SPOKANE, Wash. — Scholars who want to know why people hate are gathering at Gonzaga University in hopes of shaping a new academic discipline to study a prime motivator of people’s behavior.
“Hatred is the most destructive aspect of human history,” said Ken Stern, an organizer of the conference and the American Jewish Committee’s expert on anti-Semitism.
Hate is not a new problem nor is it confined to one region, he said. And too little is known about why people are disposed to hate others.
“It impacts all aspects of our lives, and is not just a matter of a hate group here, a discriminatory practice there,” he said.
The three-day conference, which began Thursday, is sponsored by the Gonzaga Institute for Action Against Hate and will feature tolerance groups, legal experts and others. Southern Poverty Law Center co-founder Morris Dees will be a closing night speaker.
No members of hate groups are scheduled to speak nor have such groups registered for the conference, said Jerri Shepard, director of the Gonzaga institute.

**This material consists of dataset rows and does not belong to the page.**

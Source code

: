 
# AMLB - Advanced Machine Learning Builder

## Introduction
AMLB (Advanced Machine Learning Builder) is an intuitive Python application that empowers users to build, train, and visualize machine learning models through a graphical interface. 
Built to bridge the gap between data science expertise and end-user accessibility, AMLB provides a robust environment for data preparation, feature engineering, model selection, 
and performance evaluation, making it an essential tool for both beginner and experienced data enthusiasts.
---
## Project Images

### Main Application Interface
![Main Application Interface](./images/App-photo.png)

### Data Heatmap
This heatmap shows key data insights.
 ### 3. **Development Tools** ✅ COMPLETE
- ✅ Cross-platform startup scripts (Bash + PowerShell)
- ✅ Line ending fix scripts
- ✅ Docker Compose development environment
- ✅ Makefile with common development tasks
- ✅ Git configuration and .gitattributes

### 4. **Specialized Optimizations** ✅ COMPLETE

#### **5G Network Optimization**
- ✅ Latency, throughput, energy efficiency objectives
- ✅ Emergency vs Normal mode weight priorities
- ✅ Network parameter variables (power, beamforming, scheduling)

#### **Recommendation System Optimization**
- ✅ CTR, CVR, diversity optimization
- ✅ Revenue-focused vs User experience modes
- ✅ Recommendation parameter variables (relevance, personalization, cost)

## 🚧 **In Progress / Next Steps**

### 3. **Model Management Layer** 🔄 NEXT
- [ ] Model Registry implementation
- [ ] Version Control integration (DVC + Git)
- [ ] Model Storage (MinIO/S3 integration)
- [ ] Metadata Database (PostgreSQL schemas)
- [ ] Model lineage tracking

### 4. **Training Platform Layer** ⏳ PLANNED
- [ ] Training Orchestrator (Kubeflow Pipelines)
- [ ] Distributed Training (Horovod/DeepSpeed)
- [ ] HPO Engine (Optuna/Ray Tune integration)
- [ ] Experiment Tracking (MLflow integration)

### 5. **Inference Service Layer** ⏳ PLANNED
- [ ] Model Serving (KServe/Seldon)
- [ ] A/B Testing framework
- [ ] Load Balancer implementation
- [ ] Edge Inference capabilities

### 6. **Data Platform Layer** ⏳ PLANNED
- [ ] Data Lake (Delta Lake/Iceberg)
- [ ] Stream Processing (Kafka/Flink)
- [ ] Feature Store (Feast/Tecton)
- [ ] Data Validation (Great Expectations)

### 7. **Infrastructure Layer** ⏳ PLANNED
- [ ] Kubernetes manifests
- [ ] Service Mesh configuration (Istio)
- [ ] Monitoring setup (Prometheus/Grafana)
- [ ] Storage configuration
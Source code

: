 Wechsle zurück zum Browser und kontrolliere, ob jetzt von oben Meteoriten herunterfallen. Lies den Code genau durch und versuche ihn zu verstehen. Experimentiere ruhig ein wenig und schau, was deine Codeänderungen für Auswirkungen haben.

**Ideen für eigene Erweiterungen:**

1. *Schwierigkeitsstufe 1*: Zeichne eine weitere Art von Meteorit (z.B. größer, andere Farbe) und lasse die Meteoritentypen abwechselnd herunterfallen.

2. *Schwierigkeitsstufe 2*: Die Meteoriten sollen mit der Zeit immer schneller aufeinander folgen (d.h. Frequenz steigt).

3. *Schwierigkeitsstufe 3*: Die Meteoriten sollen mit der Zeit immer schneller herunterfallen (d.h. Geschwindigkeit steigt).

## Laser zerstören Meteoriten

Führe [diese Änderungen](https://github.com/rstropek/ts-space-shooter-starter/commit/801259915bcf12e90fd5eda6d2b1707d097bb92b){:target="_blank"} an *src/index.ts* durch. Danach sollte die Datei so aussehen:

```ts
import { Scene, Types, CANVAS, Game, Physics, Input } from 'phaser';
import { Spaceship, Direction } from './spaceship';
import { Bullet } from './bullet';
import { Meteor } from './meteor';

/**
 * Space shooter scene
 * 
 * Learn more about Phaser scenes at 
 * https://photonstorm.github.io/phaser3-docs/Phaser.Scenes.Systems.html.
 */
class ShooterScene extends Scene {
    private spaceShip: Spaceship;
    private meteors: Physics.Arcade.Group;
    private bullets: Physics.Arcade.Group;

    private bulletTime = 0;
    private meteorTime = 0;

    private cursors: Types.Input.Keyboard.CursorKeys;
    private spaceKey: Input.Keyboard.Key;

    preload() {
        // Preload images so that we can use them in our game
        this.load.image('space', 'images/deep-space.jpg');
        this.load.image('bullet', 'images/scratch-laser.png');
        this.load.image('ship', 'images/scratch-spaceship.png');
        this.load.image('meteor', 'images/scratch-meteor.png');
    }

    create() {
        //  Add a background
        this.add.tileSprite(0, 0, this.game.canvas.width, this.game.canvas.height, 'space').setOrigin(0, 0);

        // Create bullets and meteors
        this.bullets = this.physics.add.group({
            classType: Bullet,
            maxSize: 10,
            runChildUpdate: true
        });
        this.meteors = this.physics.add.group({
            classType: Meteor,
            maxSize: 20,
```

The Northwest has become known in recent decades as a place where some hate groups feel comfortable to operate, and Shepard said that makes it a good place for the conference.
“It’s more out in the open here than in a lot of other places,” Shepard said. The existence of hate groups locally has also spurred people to work to oppose them, she said.
The Gonzaga Institute for Action Against Hate publishes the “Journal of Hate Studies.” The institute was founded in 1997 after black law students were targets of racist and sometimes threatening mail and phone calls.